Buon 8 marzo a tutte le donne del poker! Un gioco in cui la parità di genere dovrebbe essere totale
Prima di tutto un super augurio a tutte le donne del mondo del poker per la festa delle donne! Giocatrici, dealer, floorman, manager, cameriere e bariste e mogli e fidanzate dei players. E al di là del gioco live fermo, il primo pensiero va a chi ha perso il lavoro o è fermo a casa perché sono fermi i tornei nelle room e nei casino per colpa del Covid-19.
Ma sottomano ci capita un articolo di 3 anni fa che analizzava un’indagine del World Poker Tour sul perché le donne non giocano a poker e non crescono a livello statistico nei field live e online nel corso degli anni. Noi, su questo tema ci siamo sempre lasciati condurre da come la pensano molte donne del poker: le donne, se vogliono, giocano a poker e se lo fanno sono ormai alla pari tecnicamente se non superiori ai colleghi uomini. Sul tema “ladies event” siamo sempre divisi tra la promozione del gioco e la ghettizzazione delle donne (con tanti uomini che spesso hanno anche provato a iscriversi scippando perfino premi importanti) mentre ribadiamo che di field ce n’è uno solo ed è fatto da tutti quelli che amano il gioco del poker. Che in questo è decisamente democratico.

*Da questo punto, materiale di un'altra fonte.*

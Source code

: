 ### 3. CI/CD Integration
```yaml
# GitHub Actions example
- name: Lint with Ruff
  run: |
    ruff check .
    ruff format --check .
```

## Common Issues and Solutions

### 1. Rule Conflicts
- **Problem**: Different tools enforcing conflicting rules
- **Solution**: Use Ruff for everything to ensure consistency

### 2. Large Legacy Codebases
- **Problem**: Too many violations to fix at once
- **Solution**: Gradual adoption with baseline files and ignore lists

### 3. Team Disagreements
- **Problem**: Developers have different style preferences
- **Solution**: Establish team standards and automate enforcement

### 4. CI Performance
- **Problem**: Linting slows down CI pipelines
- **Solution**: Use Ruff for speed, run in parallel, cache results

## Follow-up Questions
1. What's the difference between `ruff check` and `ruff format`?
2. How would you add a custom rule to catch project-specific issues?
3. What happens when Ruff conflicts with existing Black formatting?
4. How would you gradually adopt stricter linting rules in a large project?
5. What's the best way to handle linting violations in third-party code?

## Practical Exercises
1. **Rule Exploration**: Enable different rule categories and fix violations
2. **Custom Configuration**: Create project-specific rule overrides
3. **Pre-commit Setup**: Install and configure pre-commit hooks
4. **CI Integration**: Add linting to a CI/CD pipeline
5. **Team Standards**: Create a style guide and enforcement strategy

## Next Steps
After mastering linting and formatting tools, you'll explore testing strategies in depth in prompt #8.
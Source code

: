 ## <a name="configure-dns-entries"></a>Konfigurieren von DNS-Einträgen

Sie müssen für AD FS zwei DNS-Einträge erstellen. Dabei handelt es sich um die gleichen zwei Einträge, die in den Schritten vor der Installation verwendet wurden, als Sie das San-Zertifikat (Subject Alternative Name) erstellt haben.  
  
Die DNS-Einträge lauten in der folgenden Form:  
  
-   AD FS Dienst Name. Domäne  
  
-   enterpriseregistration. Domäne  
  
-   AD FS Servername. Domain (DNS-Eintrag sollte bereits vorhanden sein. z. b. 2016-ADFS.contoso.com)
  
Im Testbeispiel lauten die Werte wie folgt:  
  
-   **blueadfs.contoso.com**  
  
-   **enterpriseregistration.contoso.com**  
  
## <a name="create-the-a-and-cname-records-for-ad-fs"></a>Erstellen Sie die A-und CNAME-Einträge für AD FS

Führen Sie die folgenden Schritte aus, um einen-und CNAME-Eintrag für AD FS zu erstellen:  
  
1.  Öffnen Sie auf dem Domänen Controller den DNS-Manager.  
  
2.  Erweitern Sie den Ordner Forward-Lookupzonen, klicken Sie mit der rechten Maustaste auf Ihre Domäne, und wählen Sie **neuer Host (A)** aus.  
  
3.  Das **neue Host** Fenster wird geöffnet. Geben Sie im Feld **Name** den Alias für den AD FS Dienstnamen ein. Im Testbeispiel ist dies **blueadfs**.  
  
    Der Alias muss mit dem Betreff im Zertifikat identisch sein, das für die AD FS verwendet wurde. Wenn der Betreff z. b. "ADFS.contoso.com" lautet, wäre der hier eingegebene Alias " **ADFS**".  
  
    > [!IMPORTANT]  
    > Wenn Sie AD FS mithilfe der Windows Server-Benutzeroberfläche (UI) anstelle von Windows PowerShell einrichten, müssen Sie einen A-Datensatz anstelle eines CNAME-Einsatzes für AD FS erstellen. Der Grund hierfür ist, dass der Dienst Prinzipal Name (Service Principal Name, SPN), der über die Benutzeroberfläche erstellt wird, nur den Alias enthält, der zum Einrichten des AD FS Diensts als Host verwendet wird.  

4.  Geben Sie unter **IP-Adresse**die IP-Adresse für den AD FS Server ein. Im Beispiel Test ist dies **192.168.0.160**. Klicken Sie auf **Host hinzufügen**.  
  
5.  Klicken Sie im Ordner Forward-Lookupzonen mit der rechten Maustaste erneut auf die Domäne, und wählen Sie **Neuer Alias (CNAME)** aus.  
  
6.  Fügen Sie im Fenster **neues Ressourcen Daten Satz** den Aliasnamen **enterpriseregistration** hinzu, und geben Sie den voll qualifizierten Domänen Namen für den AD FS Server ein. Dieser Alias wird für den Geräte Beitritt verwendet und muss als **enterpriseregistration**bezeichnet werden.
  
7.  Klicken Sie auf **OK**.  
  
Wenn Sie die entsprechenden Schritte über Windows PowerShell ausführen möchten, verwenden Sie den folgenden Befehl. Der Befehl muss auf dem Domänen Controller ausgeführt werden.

Tuttavia se rileggiamo quello che scrivevamo prendendo spunto dal Wpt ben 3 anni fa, sembra avvilente che le criticità che allontanano tante donne dal gioco del poker siano ancora lì, e che poco sia cambiato.
I tre elementi principali erano: ambiente poco accogliente, formati di gioco inaccessibili e problemi di sicurezza. E’ quello che emergeva dal World Poker Tour Women’s Summit che si è tenuto nell’agosto del 2018. A lanciarlo fu il vicepresidente del Global Tour Management per il World Poker Tour (WPT) Angelica Hael che ha riunito donne e uomini del mondo del poker per affrontare una grande domanda. Perché non ci sono più donne che giocano a poker? E pensare che negli Usa e, in generale all’estero, il tasso di partecipazione femminile ai tornei high buy-in è sicuramente più alto e accettabile rispetto a quello che accade in Italia.
Anche sui numeri non sembra che le cose siano cambiate. In generale è compreso tra il 3-5%. In alcuni tour più piccoli con buy-in più bassi indicano che il tasso di partecipazione femminile è leggermente più alto, ma non di molto. Anche se Hael ha citato la partecipazione al poker online per donne su Zynga è del 25%. Insomma, indubbiamente un bacino d’utenza che, venisse intercettato, darebbe un boost niente male a qualsiasi room o circuito.
Come detto, sono tantissime le ragioni per le quali le donne non entrano nelle poker room live, specificatamente rispetto al summit.
I tre driver principali sono piuttosto ampi: le ragioni sono più disparate, come detto, ed è difficile catalogarle con precisione in range stretti e polarizzati.
In generale si parla di:
Ambiente poco accogliente
Format di gioco e accessibilità
Atteggiamenti sociali.
PlayUsa, un giornale web americano, aveva approfondito poi alcuni aspetti. Come il fatto che le poker room non sembrano dare il benvenuto alle donne. Frequentando i circuiti la situazione non è così tragica. Può capitare che gli uomini cercano di intimidire le donne al tavolo ma a noi non è mai capitato di vederlo. Si verificano molestie lontane dai tavoli, inclusi flirt e chiamate indesiderate. Le donne avvertono anche problemi di sicurezza come andare in auto, andare a riprendere la stessa in posti magari poco raccomandabili specie se si hanno un sacco di soldi nel portafoglio.
Presentato in questo modo, non c’è da meravigliarsi che questo ambiente non sia attraente per le donne. Ma possiamo dire che non è esattamente così e che le donne sono sempre le benvenute. Ancora auguri!